#### PROBLEM:
Print every record below exactly, minus the pictures.

[Saved entries]
┏━━
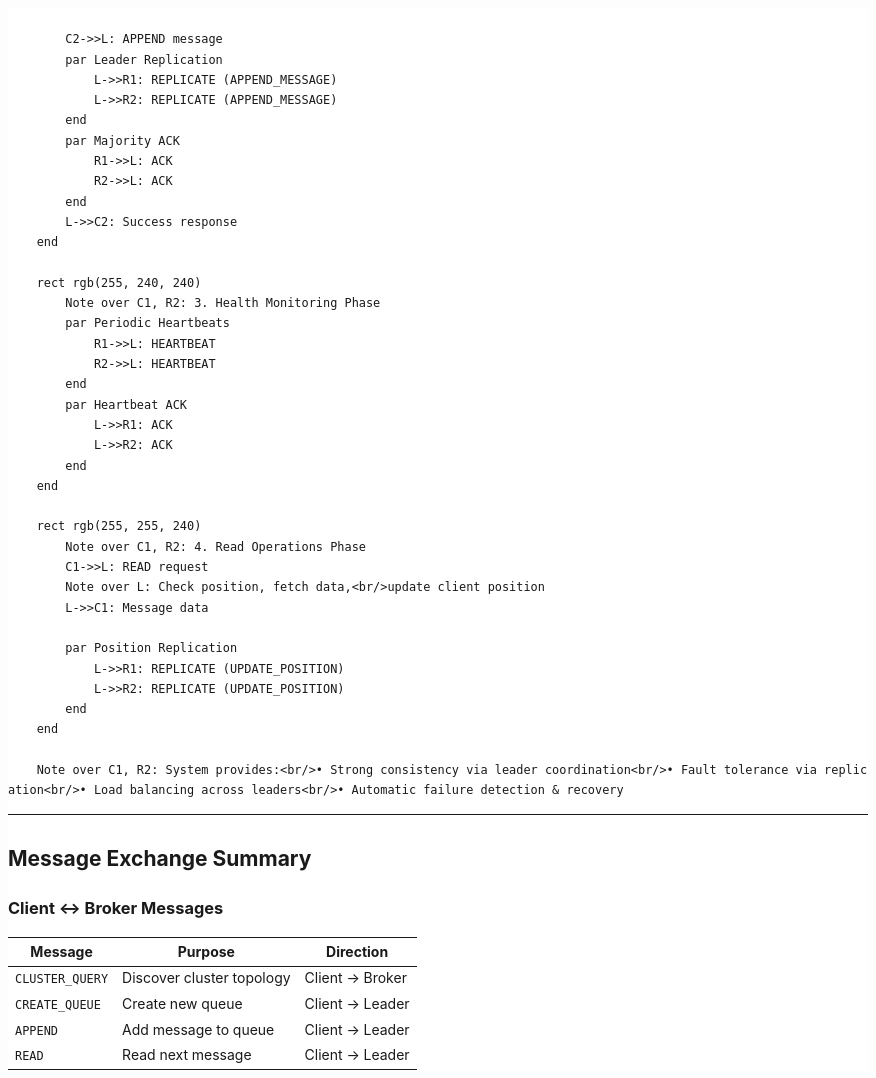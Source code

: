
 ```mermaid

        C2->>L: APPEND message
        par Leader Replication
            L->>R1: REPLICATE (APPEND_MESSAGE)
            L->>R2: REPLICATE (APPEND_MESSAGE)
        end
        par Majority ACK
            R1->>L: ACK
            R2->>L: ACK
        end
        L->>C2: Success response
    end

    rect rgb(255, 240, 240)
        Note over C1, R2: 3. Health Monitoring Phase
        par Periodic Heartbeats
            R1->>L: HEARTBEAT
            R2->>L: HEARTBEAT
        end
        par Heartbeat ACK
            L->>R1: ACK
            L->>R2: ACK
        end
    end

    rect rgb(255, 255, 240)
        Note over C1, R2: 4. Read Operations Phase
        C1->>L: READ request
        Note over L: Check position, fetch data,<br/>update client position
        L->>C1: Message data
        
        par Position Replication
            L->>R1: REPLICATE (UPDATE_POSITION)
            L->>R2: REPLICATE (UPDATE_POSITION)
        end
    end

    Note over C1, R2: System provides:<br/>• Strong consistency via leader coordination<br/>• Fault tolerance via replication<br/>• Load balancing across leaders<br/>• Automatic failure detection & recovery
```

---

## Message Exchange Summary

### Client ↔ Broker Messages
| Message | Purpose | Direction |
|---------|---------|-----------|
| `CLUSTER_QUERY` | Discover cluster topology | Client → Broker |
| `CREATE_QUEUE` | Create new queue | Client → Leader |
| `APPEND` | Add message to queue | Client → Leader |
| `READ` | Read next message | Client → Leader |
┗━━
#### SOLUTION TO THIS EXERCISE:
Source code

:
 ```mermaid

        C2->>L: APPEND message
        par Leader Replication
            L->>R1: REPLICATE (APPEND_MESSAGE)
            L->>R2: REPLICATE (APPEND_MESSAGE)
        end
        par Majority ACK
            R1->>L: ACK
            R2->>L: ACK
        end
        L->>C2: Success response
    end

    rect rgb(255, 240, 240)
        Note over C1, R2: 3. Health Monitoring Phase
        par Periodic Heartbeats
            R1->>L: HEARTBEAT
            R2->>L: HEARTBEAT
        end
        par Heartbeat ACK
            L->>R1: ACK
            L->>R2: ACK
        end
    end

    rect rgb(255, 255, 240)
        Note over C1, R2: 4. Read Operations Phase
        C1->>L: READ request
        Note over L: Check position, fetch data,<br/>update client position
        L->>C1: Message data
        
        par Position Replication
            L->>R1: REPLICATE (UPDATE_POSITION)
            L->>R2: REPLICATE (UPDATE_POSITION)
        end
    end

    Note over C1, R2: System provides:<br/>• Strong consistency via leader coordination<br/>• Fault tolerance via replication<br/>• Load balancing across leaders<br/>• Automatic failure detection & recovery
```

---

## Message Exchange Summary

### Client ↔ Broker Messages
| Message | Purpose | Direction |
|---------|---------|-----------|
| `CLUSTER_QUERY` | Discover cluster topology | Client → Broker |
| `CREATE_QUEUE` | Create new queue | Client → Leader |
| `APPEND` | Add message to queue | Client → Leader |
| `READ` | Read next message | Client → Leader |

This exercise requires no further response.